= Task objective =
The response should be the complete listing below, unchanged.

____________________

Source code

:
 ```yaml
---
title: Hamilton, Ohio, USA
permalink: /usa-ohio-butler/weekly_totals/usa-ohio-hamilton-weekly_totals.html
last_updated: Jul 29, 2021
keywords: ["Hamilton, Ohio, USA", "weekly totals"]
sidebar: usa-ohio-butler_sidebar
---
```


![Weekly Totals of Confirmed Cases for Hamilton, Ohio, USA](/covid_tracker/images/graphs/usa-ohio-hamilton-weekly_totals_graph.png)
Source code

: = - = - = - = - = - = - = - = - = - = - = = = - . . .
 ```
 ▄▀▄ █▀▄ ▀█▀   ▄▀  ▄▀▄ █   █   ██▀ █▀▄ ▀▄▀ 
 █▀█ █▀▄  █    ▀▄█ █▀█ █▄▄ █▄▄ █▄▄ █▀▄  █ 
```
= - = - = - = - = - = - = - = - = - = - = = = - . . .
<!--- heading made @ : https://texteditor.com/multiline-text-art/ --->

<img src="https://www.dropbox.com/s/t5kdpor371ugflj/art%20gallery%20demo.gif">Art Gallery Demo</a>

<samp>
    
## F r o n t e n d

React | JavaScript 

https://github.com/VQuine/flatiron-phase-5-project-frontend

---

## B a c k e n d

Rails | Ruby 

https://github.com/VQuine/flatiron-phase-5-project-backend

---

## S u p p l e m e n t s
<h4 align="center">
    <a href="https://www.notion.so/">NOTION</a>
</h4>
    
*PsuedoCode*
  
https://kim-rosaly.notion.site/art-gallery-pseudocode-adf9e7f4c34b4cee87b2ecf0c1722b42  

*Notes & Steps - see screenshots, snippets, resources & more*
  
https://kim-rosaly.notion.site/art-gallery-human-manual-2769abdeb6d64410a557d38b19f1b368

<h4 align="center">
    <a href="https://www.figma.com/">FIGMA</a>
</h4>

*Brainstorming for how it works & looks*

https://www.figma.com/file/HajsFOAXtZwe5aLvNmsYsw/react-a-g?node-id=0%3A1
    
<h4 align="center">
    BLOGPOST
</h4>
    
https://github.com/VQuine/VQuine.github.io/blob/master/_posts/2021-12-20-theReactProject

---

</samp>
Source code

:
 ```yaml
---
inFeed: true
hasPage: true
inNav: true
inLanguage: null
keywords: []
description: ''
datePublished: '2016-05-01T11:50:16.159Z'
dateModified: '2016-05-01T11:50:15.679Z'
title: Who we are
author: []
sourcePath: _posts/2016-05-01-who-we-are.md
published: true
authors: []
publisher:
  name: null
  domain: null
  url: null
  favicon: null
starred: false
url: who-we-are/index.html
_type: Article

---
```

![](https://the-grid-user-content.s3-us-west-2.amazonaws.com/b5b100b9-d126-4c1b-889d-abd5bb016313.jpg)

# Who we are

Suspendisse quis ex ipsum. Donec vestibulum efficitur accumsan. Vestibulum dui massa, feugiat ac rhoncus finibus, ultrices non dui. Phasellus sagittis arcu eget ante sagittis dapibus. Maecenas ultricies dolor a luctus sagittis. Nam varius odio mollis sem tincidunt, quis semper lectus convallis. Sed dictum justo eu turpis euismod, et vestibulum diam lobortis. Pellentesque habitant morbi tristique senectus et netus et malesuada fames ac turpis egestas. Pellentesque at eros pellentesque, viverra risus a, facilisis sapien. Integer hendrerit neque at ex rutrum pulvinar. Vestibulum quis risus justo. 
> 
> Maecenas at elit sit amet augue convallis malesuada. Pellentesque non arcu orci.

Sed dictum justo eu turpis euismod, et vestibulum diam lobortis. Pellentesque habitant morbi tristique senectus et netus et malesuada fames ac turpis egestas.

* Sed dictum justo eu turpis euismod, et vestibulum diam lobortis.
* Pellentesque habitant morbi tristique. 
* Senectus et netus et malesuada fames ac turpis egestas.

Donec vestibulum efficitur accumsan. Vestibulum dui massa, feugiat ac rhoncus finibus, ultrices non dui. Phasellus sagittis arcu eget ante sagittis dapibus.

____________________

= Answer for this exercise =
Source code

:
 ```yaml
---
title: Hamilton, Ohio, USA
permalink: /usa-ohio-butler/weekly_totals/usa-ohio-hamilton-weekly_totals.html
last_updated: Jul 29, 2021
keywords: ["Hamilton, Ohio, USA", "weekly totals"]
sidebar: usa-ohio-butler_sidebar
---
```


![Weekly Totals of Confirmed Cases for Hamilton, Ohio, USA](/covid_tracker/images/graphs/usa-ohio-hamilton-weekly_totals_graph.png)
Source code

: = - = - = - = - = - = - = - = - = - = - = = = - . . .
 ```
 ▄▀▄ █▀▄ ▀█▀   ▄▀  ▄▀▄ █   █   ██▀ █▀▄ ▀▄▀ 
 █▀█ █▀▄  █    ▀▄█ █▀█ █▄▄ █▄▄ █▄▄ █▀▄  █ 
```
= - = - = - = - = - = - = - = - = - = - = = = - . . .
<!--- heading made @ : https://texteditor.com/multiline-text-art/ --->

<img src="https://www.dropbox.com/s/t5kdpor371ugflj/art%20gallery%20demo.gif">Art Gallery Demo</a>

<samp>
    
## F r o n t e n d

React | JavaScript 

https://github.com/VQuine/flatiron-phase-5-project-frontend

---

## B a c k e n d

Rails | Ruby 

https://github.com/VQuine/flatiron-phase-5-project-backend

---

## S u p p l e m e n t s
<h4 align="center">
    <a href="https://www.notion.so/">NOTION</a>
</h4>
    
*PsuedoCode*
  
https://kim-rosaly.notion.site/art-gallery-pseudocode-adf9e7f4c34b4cee87b2ecf0c1722b42  

*Notes & Steps - see screenshots, snippets, resources & more*
  
https://kim-rosaly.notion.site/art-gallery-human-manual-2769abdeb6d64410a557d38b19f1b368

<h4 align="center">
    <a href="https://www.figma.com/">FIGMA</a>
</h4>

*Brainstorming for how it works & looks*

https://www.figma.com/file/HajsFOAXtZwe5aLvNmsYsw/react-a-g?node-id=0%3A1
    
<h4 align="center">
    BLOGPOST
</h4>
    
https://github.com/VQuine/VQuine.github.io/blob/master/_posts/2021-12-20-theReactProject

---

</samp>
Source code

:
 ```yaml
---
inFeed: true
hasPage: true
inNav: true
inLanguage: null
keywords: []
description: ''
datePublished: '2016-05-01T11:50:16.159Z'
dateModified: '2016-05-01T11:50:15.679Z'
title: Who we are
author: []
sourcePath: _posts/2016-05-01-who-we-are.md
published: true
authors: []
publisher:
  name: null
  domain: null
  url: null
  favicon: null
starred: false
url: who-we-are/index.html
_type: Article

---
```

![](https://the-grid-user-content.s3-us-west-2.amazonaws.com/b5b100b9-d126-4c1b-889d-abd5bb016313.jpg)

# Who we are

Suspendisse quis ex ipsum. Donec vestibulum efficitur accumsan. Vestibulum dui massa, feugiat ac rhoncus finibus, ultrices non dui. Phasellus sagittis arcu eget ante sagittis dapibus. Maecenas ultricies dolor a luctus sagittis. Nam varius odio mollis sem tincidunt, quis semper lectus convallis. Sed dictum justo eu turpis euismod, et vestibulum diam lobortis. Pellentesque habitant morbi tristique senectus et netus et malesuada fames ac turpis egestas. Pellentesque at eros pellentesque, viverra risus a, facilisis sapien. Integer hendrerit neque at ex rutrum pulvinar. Vestibulum quis risus justo. 
> 
> Maecenas at elit sit amet augue convallis malesuada. Pellentesque non arcu orci.

Sed dictum justo eu turpis euismod, et vestibulum diam lobortis. Pellentesque habitant morbi tristique senectus et netus et malesuada fames ac turpis egestas.

* Sed dictum justo eu turpis euismod, et vestibulum diam lobortis.
* Pellentesque habitant morbi tristique. 
* Senectus et netus et malesuada fames ac turpis egestas.

Donec vestibulum efficitur accumsan. Vestibulum dui massa, feugiat ac rhoncus finibus, ultrices non dui. Phasellus sagittis arcu eget ante sagittis dapibus.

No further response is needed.